The technique, developed by the manufacturer of the da Vinci surgical robots in use at City of Hope, uses a dye called indocyanine green. Physicians infuse the dye into the cancer patient’s blood, which spreads the dye throughout the body. Then, using a special attachment on the surgical robot, the surgeon shines a type of light called near-infrared on the area of the tumor.
Under the near-infrared light, the dye makes healthy tissue glow a fluorescent green color; however, tumors do not take up the dye as much as normal tissue, so they remain more dull and gray. The contrast makes seeing and removing the tumor, while avoiding healthy tissue and blood vessels, easier. In complex organs like the kidney, this clarity can be crucial.

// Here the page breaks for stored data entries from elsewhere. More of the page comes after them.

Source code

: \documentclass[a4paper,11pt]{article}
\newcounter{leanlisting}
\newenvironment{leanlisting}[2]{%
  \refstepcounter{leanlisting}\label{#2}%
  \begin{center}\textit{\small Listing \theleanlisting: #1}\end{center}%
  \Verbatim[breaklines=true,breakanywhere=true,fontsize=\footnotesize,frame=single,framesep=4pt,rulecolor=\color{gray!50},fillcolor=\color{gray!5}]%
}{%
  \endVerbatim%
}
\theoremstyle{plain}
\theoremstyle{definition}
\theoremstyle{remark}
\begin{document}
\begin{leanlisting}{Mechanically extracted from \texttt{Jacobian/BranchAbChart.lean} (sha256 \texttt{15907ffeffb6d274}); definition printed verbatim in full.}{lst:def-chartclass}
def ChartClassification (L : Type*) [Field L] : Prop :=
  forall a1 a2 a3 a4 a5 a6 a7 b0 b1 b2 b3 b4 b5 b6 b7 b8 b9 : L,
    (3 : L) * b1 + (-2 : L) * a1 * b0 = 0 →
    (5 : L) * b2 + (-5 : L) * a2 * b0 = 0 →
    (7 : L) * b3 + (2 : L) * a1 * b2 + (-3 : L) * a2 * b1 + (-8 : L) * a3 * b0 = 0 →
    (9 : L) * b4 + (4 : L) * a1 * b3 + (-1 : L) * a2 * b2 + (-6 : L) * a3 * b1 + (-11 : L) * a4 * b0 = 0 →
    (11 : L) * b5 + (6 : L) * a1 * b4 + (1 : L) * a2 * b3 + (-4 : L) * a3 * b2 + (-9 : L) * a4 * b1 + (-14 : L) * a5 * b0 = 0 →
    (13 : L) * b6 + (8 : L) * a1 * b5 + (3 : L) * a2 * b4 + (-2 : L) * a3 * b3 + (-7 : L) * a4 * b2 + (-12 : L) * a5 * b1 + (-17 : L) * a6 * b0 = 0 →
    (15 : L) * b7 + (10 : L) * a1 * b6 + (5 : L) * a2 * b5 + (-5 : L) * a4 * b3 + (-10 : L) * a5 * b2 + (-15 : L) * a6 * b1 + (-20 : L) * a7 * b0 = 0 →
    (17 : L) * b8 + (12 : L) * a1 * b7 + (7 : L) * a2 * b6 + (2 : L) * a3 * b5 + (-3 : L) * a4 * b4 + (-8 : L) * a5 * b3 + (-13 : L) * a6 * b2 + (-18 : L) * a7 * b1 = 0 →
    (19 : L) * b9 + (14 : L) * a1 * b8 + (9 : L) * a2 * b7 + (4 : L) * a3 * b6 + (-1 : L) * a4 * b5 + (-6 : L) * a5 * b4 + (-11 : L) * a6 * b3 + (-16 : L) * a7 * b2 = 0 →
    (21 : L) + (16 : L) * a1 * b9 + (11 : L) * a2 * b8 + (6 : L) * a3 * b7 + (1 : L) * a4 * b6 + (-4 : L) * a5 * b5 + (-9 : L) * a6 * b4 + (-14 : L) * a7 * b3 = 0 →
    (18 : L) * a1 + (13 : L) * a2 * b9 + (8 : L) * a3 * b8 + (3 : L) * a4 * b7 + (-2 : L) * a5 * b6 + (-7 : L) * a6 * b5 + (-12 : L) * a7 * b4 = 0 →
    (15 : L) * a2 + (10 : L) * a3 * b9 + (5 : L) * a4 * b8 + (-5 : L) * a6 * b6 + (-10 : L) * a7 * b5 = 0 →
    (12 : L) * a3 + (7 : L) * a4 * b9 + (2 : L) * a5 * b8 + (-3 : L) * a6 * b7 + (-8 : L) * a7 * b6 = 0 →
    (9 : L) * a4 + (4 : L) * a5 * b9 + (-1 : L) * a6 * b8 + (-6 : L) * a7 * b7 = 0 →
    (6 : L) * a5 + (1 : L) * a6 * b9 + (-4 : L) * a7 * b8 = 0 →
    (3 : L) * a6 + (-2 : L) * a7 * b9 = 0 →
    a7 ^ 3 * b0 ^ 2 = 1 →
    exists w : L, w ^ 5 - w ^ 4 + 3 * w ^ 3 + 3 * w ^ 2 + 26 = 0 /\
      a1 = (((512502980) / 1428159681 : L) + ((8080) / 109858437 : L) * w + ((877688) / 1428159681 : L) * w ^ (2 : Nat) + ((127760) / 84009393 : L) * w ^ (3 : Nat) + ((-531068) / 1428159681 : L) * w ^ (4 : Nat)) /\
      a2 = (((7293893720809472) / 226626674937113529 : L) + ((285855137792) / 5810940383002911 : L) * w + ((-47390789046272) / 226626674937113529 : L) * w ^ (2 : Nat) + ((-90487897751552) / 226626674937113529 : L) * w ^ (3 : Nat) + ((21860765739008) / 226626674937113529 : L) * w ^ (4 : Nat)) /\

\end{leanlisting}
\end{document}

“There are two main renal arteries, one for each kidney, that branch out into smaller blood vessels to feed different parts of the organs,” said Josephson, director of the Urology & Urologic Oncology Fellowship program and an assistant professor of surgery in the Division of Urology and Urologic Oncology. Nicking any of those blood vessels could cause life-threatening blood loss.
“Clamping off the main artery to a kidney seems like the easy option, but then the entire kidney sustains damage from the lack of blood flow,” he explained.
So, before he began removing the tumor, Josephson quickly flipped a switch. The normal kidney tissue as well as the blood vessels that fed it suddenly glowed bright green. The tumor showed much less color.
“The fluorescent imaging allows for real-time identification of the blood vessels feeding the kidney, and we are able to clamp off only a segmental artery to the kidney tumor,” said Josephson. “This allows us to perform a meticulous and precise dissection of the tumor without restricting blood flow to the kidney, so we avoid any long-term damage to the healthy tissue.”
Josephson believes the new technique will greatly benefit patients.
“The imaging system allows us to have greater confidence that we are minimizing any potential blood loss during the procedure, and that we’re not leaving any tumor mass behind,” he said. “And the better the job of dissecting the tumor with minimal damage to healthy tissue, the better our possible outcomes for preserving good kidney function.”
The fluorescence imaging system currently has approval from the U.S. Food and Drug Administration for use in kidney surgery, but Josephson is helping to expand the technique.
“We are exploring its utility in improving the precision of prostate cancer surgeries and also identifying lymph nodes in patients undergoing surgery for invasive bladder cancers,” he said.